# Shrimp population dwindling. Help! Can't stop the black spot!



## blacksheep998 (Jan 16, 2011)

I've posted about this a few times now, but figured I'd give it another shot.

A few months ago I noticed black flecks on a few of my CRS, this eventually spread to most of the colony in the 40 gallon breeder tank I raise them in. At one point there were well over 300 shrimp, and for awhile I didn't seem to be losing any, but in the last couple weeks it's become apparent that the population is dwindling. Rough guess, but I'd say there's maybe 150-175 left. Breeding has also come to a standstill. A few have berried over the winter, but only one is still carrying them, the rest seem to have dropped their eggs.
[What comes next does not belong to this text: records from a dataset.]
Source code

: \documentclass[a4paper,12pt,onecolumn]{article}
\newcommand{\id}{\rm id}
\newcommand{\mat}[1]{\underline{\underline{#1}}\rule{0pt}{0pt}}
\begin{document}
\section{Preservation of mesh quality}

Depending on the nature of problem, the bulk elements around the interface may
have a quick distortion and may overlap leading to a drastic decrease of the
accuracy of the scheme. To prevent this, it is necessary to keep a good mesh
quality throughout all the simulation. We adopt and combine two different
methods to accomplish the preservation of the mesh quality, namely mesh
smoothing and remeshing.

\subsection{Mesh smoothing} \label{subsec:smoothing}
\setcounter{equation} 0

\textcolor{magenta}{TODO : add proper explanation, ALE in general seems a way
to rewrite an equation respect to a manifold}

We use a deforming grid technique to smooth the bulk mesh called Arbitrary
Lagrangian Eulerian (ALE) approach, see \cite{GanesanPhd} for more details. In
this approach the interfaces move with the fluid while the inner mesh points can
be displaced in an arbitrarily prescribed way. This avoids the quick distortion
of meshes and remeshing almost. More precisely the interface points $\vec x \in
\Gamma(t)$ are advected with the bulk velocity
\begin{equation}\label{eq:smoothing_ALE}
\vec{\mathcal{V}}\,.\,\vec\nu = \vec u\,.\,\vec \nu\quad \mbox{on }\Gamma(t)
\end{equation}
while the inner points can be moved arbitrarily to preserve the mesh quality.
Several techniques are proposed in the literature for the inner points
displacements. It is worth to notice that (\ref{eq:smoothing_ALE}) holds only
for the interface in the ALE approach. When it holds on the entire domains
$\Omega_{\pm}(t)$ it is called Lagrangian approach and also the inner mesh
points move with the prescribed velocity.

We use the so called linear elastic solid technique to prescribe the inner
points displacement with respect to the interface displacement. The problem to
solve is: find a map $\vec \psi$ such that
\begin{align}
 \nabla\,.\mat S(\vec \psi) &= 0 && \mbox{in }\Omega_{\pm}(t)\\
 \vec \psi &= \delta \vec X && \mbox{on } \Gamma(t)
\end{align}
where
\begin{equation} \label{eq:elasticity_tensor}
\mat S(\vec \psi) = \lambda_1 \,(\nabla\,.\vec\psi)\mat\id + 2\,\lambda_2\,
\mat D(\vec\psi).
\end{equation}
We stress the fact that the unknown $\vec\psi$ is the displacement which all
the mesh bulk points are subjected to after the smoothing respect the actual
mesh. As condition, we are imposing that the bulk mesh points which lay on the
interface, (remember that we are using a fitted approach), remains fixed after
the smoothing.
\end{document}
Anyway, I've been treating them with leaves, extra water changes, paraguard, maracyn 2, maracyn plus... And though sometimes the number and size of the black splotches decreases, they never go away. 

To make it even worse, the few that I have seen dead and scooped out before they could be eaten weren't even the ones worst hit with the disease.

I'm at my whits end here... I don't know what to do at this point, nothing I've tried has seemed to have any real effect.

I've thought about just culling every infected shrimp, but the majority of them seem to have at least some hint of black spot. I'd probably have basically no shrimp left. I don't think culling every affected shrimp would be possible anyway, as many of the infected shrimp are tiny and would be very difficult to catch, plus I have CBS as well if one of them was infected I couldn't tell.


----------



## mordalphus (Jun 23, 2010)

Do you have UV running on that tank?>


----------



## blacksheep998 (Jan 16, 2011)

No, I didn't think a UV sterilizer would do much good as it only kills free-floating bacteria, not ones on the shrimp's skins.

Has anyone ever used one to treat black spot?


----------



## mordalphus (Jun 23, 2010)

Don't know, but it could help stop the spread of the disease, I'm assuming the bacteria is only manifested under the shells of shrimp, however it is probably present in the water column.


----------



## blacksheep998 (Jan 16, 2011)

From what I've heard they usually get infected when they eat a shrimp that died from it. Unfortunately I can't be around all the time to watch for deaths, and my CRS are positively brutal when it comes to food. I've seen them attack each other over food pellets. Dead shrimp don't hang around very long.

But its probably worth a shot. Money is pretty tight right now, but I'll stop in at petsmart after work tomorrow and see if they have anything affordable. If not I'll have to order something online.


----------



## etbarry (Feb 22, 2009)

Some of my young also have small dark spots.. (now you have me worried...) But all are active and flesh appears clear and not white-ish which typically means bacteria are present. So I guess Ill just wait and watch. Anyone else with any info would be great. Not much info on the net.


----------



## blacksheep998 (Jan 16, 2011)

Agreed, there isn't much info out there.

Honestly I don't think this is the usual black spot disease I've heard about because that seems to kill very quickly and I have some shrimp that have had it for ages that are still active and eating.

Here's a pic I took awhile ago of what the spots look like.










The spots are always symmetrical, and the ones on that particular shrimp are about average in size. Most are that big or smaller. But a few are much larger and cover the majority of the red patches.


----------



## AlisaR (Dec 7, 2011)

Don't spend more money at this point except to get a new tank and a new bag of food.

Get a new 10 gallon tank.
Pick out 12 of the best and least infected shrimp- sub adults.
Don't put anything from the old tank into the new tank except the shrimp
Nuke the old tank.


Then place the 10 gallon near a window if possible. Best and free uv filter there is.
If the medication isn't doing anything, discontinue it.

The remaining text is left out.